R. STRAUSS: Piano Sonata in B Minor, Op. 5; MOZART: Piano Sonata in F Major, K. 332; SCHUMANN: Piano Sonata in G Minor, Op. 22 – Jon Sigurdsson, piano – Polarfonia

by | Feb 21, 2011 | Classical CD Reviews | 0 comments

R. STRAUSS: Piano Sonata in B Minor, Op. 5; MOZART: Piano Sonata in F Major, K. 332; SCHUMANN: Piano Sonata in G Minor, Op. 22 – Jon Sigurdsson, piano – Polarfonia PFCD 10.04.017-1, 62:45 ****:

Pianist Jon Sigurdsson, of Icelandic heritage and venue–a pupil of Ruth Slenczynska, Erika Haase, and Edith-Picht Axenfeld–has chosen a curious mix for his 2008-09 recital, opening with the eclectically youthful Piano Sonata in B Minor (1881), a piece Glenn Gould revealed to us all some thirty years ago.  The obvious “borrowings” from Beethoven’s C Minor Symphony notwithstanding, the work maintains an appeal by virtue of its passionately strident outpouring, complemented by a rather Schumannesque lyrical side. Pianist Sigurdsson makes pretty tone, and his bolder applications–on the Steinway D–do not become so percussive as to wax ugly. The Adagio cantabile, especially, presents an unbroken song in the manner of Mendelssohn, alternately flowing and playfully skittish in its middle section, almost catty by way of Grieg. The Scherzo offers an etude in speedy riffs and broken chords in syncopes; then a Trio Un poco piu lento that again invokes Grieg. A folk element permeates the loping gait of the Finale, some of whose chords revert to Beethoven and Schumann. Once the dance proceeds–harmonically and polyphonically–Schumann appears to welcome boldly heroic influences from friend Schubert.

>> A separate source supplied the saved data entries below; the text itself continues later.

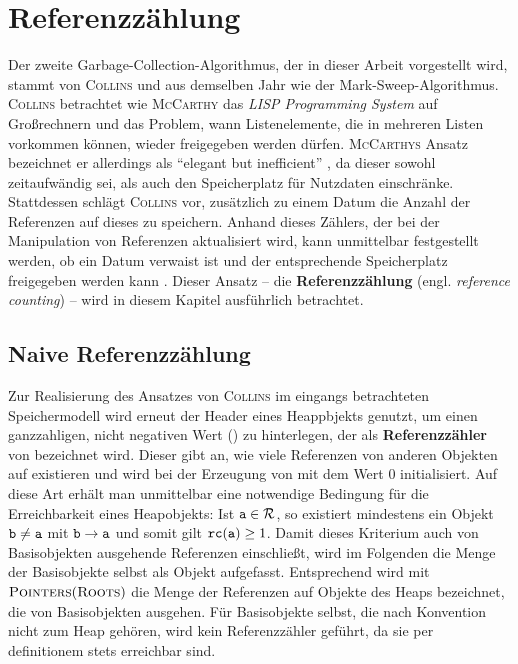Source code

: \chapter{Referenzzählung}
\label{cha:reference-counting}
Der zweite Garbage-Collection-Algorithmus, der in dieser Arbeit vorgestellt wird, stammt von \textsc{Collins} und aus demselben Jahr wie der Mark-Sweep-Algorithmus.
\textsc{Collins} betrachtet wie \textsc{McCarthy} das \textit{LISP Programming System} auf Großrechnern und das Problem, wann Listenelemente, die in mehreren Listen vorkommen können, wieder freigegeben werden dürfen.
\textsc{McCarthys} Ansatz bezeichnet er allerdings als \enquote{elegant but inefficient} \cite[S. 655]{collins1960}, da dieser sowohl zeitaufwändig sei, als auch den Speicherplatz für Nutzdaten einschränke.
Stattdessen schlägt \textsc{Collins} vor, zusätzlich zu einem Datum die Anzahl der Referenzen auf dieses zu speichern.
Anhand dieses Zählers, der bei der Manipulation von Referenzen aktualisiert wird, kann unmittelbar festgestellt werden, ob ein Datum verwaist ist und der entsprechende Speicherplatz freigegeben werden kann \cite[S. 656f]{collins1960}.
Dieser Ansatz -- die \textbf{Referenzzählung} (engl. \textit{reference counting}) -- wird in diesem Kapitel ausführlich betrachtet.




\section{Naive Referenzzählung}
\label{sec:naive-rc}
Zur Realisierung des Ansatzes von \textsc{Collins} im eingangs betrachteten Speichermodell wird erneut der Header eines Heappbjekts  genutzt, um einen ganzzahligen, nicht negativen Wert () zu hinterlegen, der als \textbf{Referenzzähler} von  bezeichnet wird.
Dieser gibt an, wie viele Referenzen von anderen Objekten auf  existieren und wird bei der Erzeugung von  mit dem Wert $0$ initialisiert.
Auf diese Art erhält man unmittelbar eine notwendige Bedingung für die Erreichbarkeit eines Heapobjekts:
Ist $\texttt{a} \in \mathcal{R}$, so existiert mindestens ein Objekt $\texttt{b} \neq \texttt{a}$ mit $\texttt{b} \rightarrow \texttt{a}$ und somit gilt $\texttt{rc}(\texttt{a}) \geq 1$.
Damit dieses Kriterium auch von Basisobjekten ausgehende Referenzen einschließt, wird im Folgenden die Menge \Roots der Basisobjekte selbst als Objekt aufgefasst.
Entsprechend wird mit $\textsc{Pointers}(\textsc{Roots})$ die Menge der Referenzen auf Objekte des Heaps bezeichnet, die von Basisobjekten ausgehen.
Für Basisobjekte selbst, die nach Konvention nicht zum Heap gehören, wird kein Referenzzähler geführt, da sie per definitionem stets erreichbar sind.

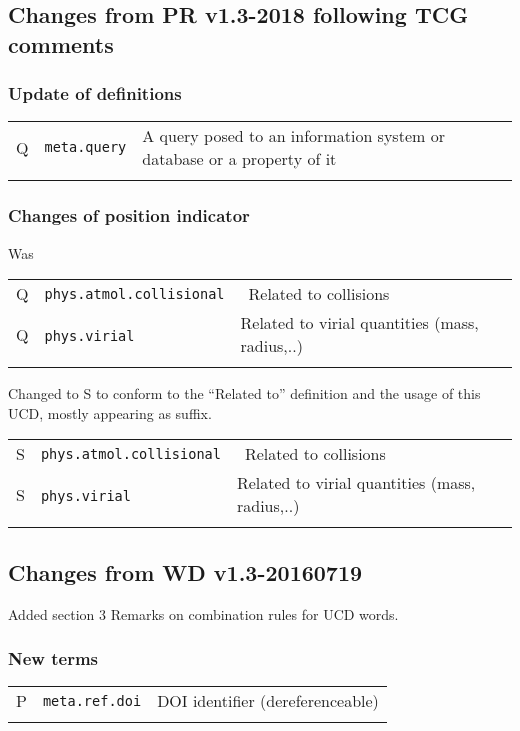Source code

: \documentclass[11pt,a4paper]{ivoa}
\begin{document}
\subsection{Changes from PR v1.3-2018 following TCG comments}
\subsubsection*{Update of definitions} 
\footnotesize\begin{longtable}[h!]{c|p{40ex}|p{}}
\sptablerule
Q & {\tt meta.query} &  A query posed to an information system or database or a property of it\\
\sptablerule
\end{longtable}

\subsubsection*{Changes of position indicator} 
Was
\footnotesize\begin{longtable}[h!]{c|p{40ex}|p{}}
\sptablerule
Q & {\tt phys.atmol.collisional} & Related to collisions\\
Q & {\tt phys.virial}            & Related to virial quantities (mass, radius,..)\\
\sptablerule
\end{longtable}
Changed to S to conform to the “Related to” definition and the usage of this UCD, mostly appearing as suffix.  
\footnotesize\begin{longtable}[h!]{c|p{40ex}|p{}}
\sptablerule
S & {\tt phys.atmol.collisional} & Related to collisions\\
S & {\tt phys.virial}            & Related to virial quantities (mass, radius,..)\\
\sptablerule
\end{longtable}

\subsection{Changes from WD v1.3-20160719}
Added section 3 Remarks on combination rules for UCD words.

\subsubsection*{New terms}
\footnotesize\begin{longtable}[h!]{c|p{40ex}|p{}}
\sptablerule
P & {\tt meta.ref.doi} & DOI identifier (dereferenceable)\\
\sptablerule
\end{longtable}
\end{document}

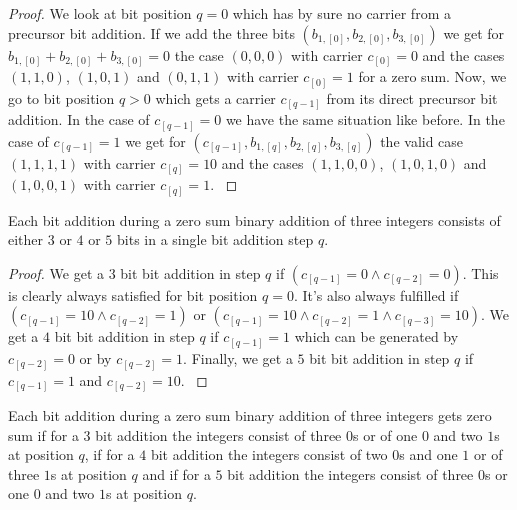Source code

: \begin{proof}
    We look at bit position $q = 0$ which has by sure no carrier from a precursor bit addition. If we add the three bits $\left(b_{1,[0]}, b_{2,[0]}, b_{3,[0]}\right)$ we get for $b_{1,[0]} + b_{2,[0]} + b_{3,[0]} = 0$ the case $\left(0,0,0\right)$ with carrier $c_{[0]} = 0$ and the cases $\left(1,1,0\right)$, $\left(1,0,1\right)$ and $\left(0,1,1\right)$ with carrier $c_{[0]} = 1$ for a zero sum. Now, we go to bit position $q > 0$ which gets a carrier $c_{[q - 1]}$ from its direct precursor bit addition. In the case of $c_{[q-1]} = 0$ we have the same situation like before. In the case of $c_{[q-1]} = 1$ we get for $\left(c_{[q-1]}, b_{1,[q]}, b_{2,[q]}, b_{3,[q]}\right)$ the valid case $\left(1,1,1,1\right)$ with carrier $c_{[q]} = 10$ and the cases $\left(1,1,0,0\right)$, $\left(1,0,1,0\right)$ and $\left(1,0,0,1\right)$ with carrier $c_{[q]} = 1$.
\label{proof:carriers}
\end{proof}

\begin{theorem}
    Each bit addition during a zero sum binary addition of three integers consists of either $3$ or $4$ or $5$ bits in a single bit addition step $q$. 
\label{theorem:numberofsinglebitadditionbits}
\end{theorem}

\begin{proof}
    We get a $3$ bit bit addition in step $q$ if $\left(c_{[q-1]} = 0 \wedge c_{[q-2]} = 0\right)$. This is clearly always satisfied for bit position $q = 0$. It's also always fulfilled if $\left(c_{[q-1]} = 10 \wedge c_{[q-2]} = 1\right)$ or $\left(c_{[q-1]} = 10 \wedge c_{[q-2]} = 1 \wedge c_{[q-3]} = 10\right)$. We get a $4$ bit bit addition in step $q$ if $c_{[q-1]} = 1$ which can be generated by $c_{[q-2]} = 0$ or by $c_{[q-2]} = 1$. Finally, we get a $5$ bit bit addition in step $q$ if $c_{[q-1]} = 1$ and $c_{[q-2]} = 10$.
\label{proof:numberofsinglebitadditionbits}
\end{proof}


\begin{theorem}
    Each bit addition during a zero sum binary addition of three integers gets zero sum if for a $3$ bit addition the integers consist of three $0$s or of one $0$ and two $1$s at position $q$, if for a $4$ bit addition the integers consist of two $0$s and one $1$ or of three $1$s at position $q$ and if for a $5$ bit addition the integers consist of three $0$s or one $0$ and two $1$s at position $q$.
\label{theorem:numberof0sand1sinintegersforzerosum}
\end{theorem}


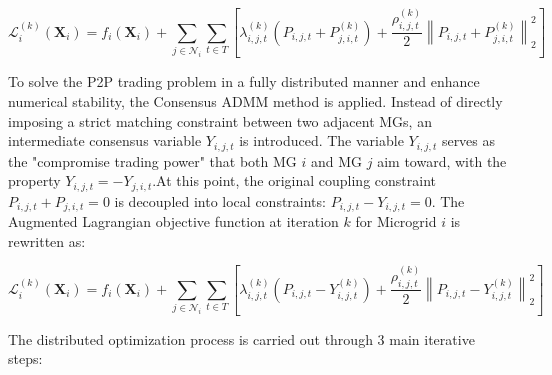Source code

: \documentclass[preprint,12pt]{elsarticle}
\begin{document}
\begin{equation}
    \mathcal{L}_i^{(k)}(\boldsymbol{X}_i) = f_i(\boldsymbol{X}_i) + \sum_{j \in \mathcal{N}_i} \sum_{t \in T} \left[ \lambda_{i,j,t}^{(k)} \left( P_{i,j,t} + P_{j,i,t}^{(k)} \right) + \frac{\rho_{i,j,t}^{(k)}}{2} \left\| P_{i,j,t} + P_{j,i,t}^{(k)} \right\|_2^2 \right] 
\end{equation}

To solve the P2P trading problem in a fully distributed manner and enhance numerical stability, the Consensus ADMM method is applied. Instead of directly imposing a strict matching constraint between two adjacent MGs, an intermediate consensus variable $Y_{i,j,t}$ is introduced. The variable $Y_{i,j,t}$ serves as the "compromise trading power" that both MG $i$ and MG $j$ aim toward, with the property $Y_{i,j,t} = -Y_{j,i,t}$.At this point, the original coupling constraint $P_{i,j,t} + P_{j,i,t} = 0$ is decoupled into local constraints: $P_{i,j,t} - Y_{i,j,t} = 0$. The Augmented Lagrangian objective function at iteration $k$ for Microgrid $i$ is rewritten as:

\begin{equation}
    \mathcal{L}_i^{(k)}(\boldsymbol{X}_i) = f_i(\boldsymbol{X}_i) + \sum_{j \in \mathcal{N}_i} \sum_{t \in T} \left[ \lambda_{i,j,t}^{(k)} \left( P_{i,j,t} - Y_{i,j,t}^{(k)} \right) + \frac{\rho_{i,j,t}^{(k)}}{2} \left\| P_{i,j,t} - Y_{i,j,t}^{(k)} \right\|_2^2 \right] 
    \label{eq:admm_lagrangian}
\end{equation}

The distributed optimization process is carried out through 3 main iterative steps:
\end{document}
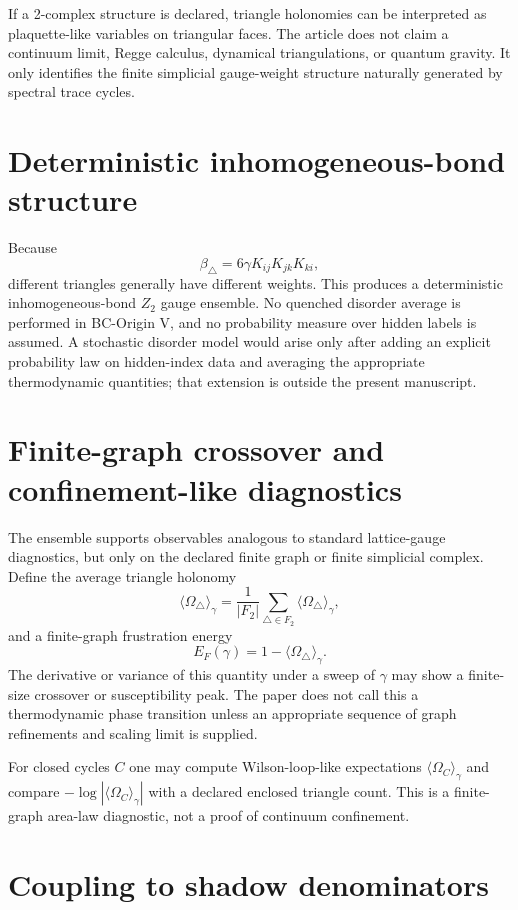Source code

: \documentclass[11pt]{article}
\begin{document}
If a 2-complex structure is declared, triangle holonomies can be interpreted as plaquette-like variables on triangular faces. The article does not claim a continuum limit, Regge calculus, dynamical triangulations, or quantum gravity. It only identifies the finite simplicial gauge-weight structure naturally generated by spectral trace cycles.

\section{Deterministic inhomogeneous-bond structure}

Because
\[
\beta_\triangle=6\gamma K_{ij}K_{jk}K_{ki},
\]
different triangles generally have different weights. This produces a deterministic inhomogeneous-bond $Z_2$ gauge ensemble. No quenched disorder average is performed in BC-Origin V, and no probability measure over hidden labels is assumed. A stochastic disorder model would arise only after adding an explicit probability law on hidden-index data and averaging the appropriate thermodynamic quantities; that extension is outside the present manuscript.

\section{Finite-graph crossover and confinement-like diagnostics}

The ensemble supports observables analogous to standard lattice-gauge diagnostics, but only on the declared finite graph or finite simplicial complex. Define the average triangle holonomy
\[
\langle\Omega_\triangle\rangle_\gamma
=\frac{1}{|F_2|}\sum_{\triangle\in F_2}\langle\Omega_\triangle\rangle_\gamma,
\]
and a finite-graph frustration energy
\[
E_F(\gamma)=1-\langle\Omega_\triangle\rangle_\gamma.
\]
The derivative or variance of this quantity under a sweep of $\gamma$ may show a finite-size crossover or susceptibility peak. The paper does not call this a thermodynamic phase transition unless an appropriate sequence of graph refinements and scaling limit is supplied.

For closed cycles $C$ one may compute Wilson-loop-like expectations $\langle\Omega_C\rangle_\gamma$ and compare $-\log|\langle\Omega_C\rangle_\gamma|$ with a declared enclosed triangle count. This is a finite-graph area-law diagnostic, not a proof of continuum confinement.

\section{Coupling to shadow denominators}
\end{document}
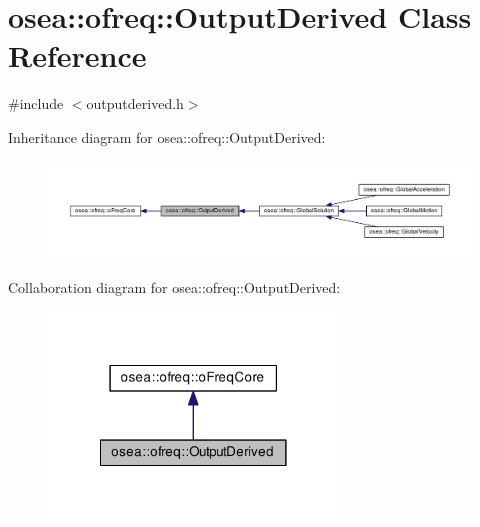 \hypertarget{classosea_1_1ofreq_1_1_output_derived}{\section{osea\-:\-:ofreq\-:\-:Output\-Derived Class Reference}
\label{classosea_1_1ofreq_1_1_output_derived}
}


{\ttfamily \#include $<$outputderived.\-h$>$}



Inheritance diagram for osea\-:\-:ofreq\-:\-:Output\-Derived\-:
\nopagebreak
\begin{figure}[H]
\begin{center}
\leavevmode
\includegraphics[width=350pt]{classosea_1_1ofreq_1_1_output_derived__inherit__graph}
\end{center}
\end{figure}


Collaboration diagram for osea\-:\-:ofreq\-:\-:Output\-Derived\-:
\nopagebreak
\begin{figure}[H]
\begin{center}
\leavevmode
\includegraphics[width=218pt]{classosea_1_1ofreq_1_1_output_derived__coll__graph}
\end{center}
\end{figure}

The Mozart Piano Sonata No .12 in F Major, K. 332 (1783)–an old Horowitz staple–allows Sigurdsson to bask in its delicate tracery, often in the empfindsamkeit mode of Mozart’s predecessor, C.P.E. Bach, especially the exquisite Adagio in B-flat Major. Sigurdsson molds the opening movement with tender affection, happily repeating the stylistic courtesy to the Adagio. The rapid 6/8 Allegro assai bursts forth with manly vigor, shapely and architecturally canny. The four-beat bass line asserts itself neatly, the harmonies occasionally becoming audacious in the passing way that Mozart can anticipate much of our musical future.  The Alberti figures and Mozart’s idiosyncratic bravura combine elegantly through Sigurdsson, whose intelligently rapt fluency will doubtless invite more Mozart invitations of the same high order.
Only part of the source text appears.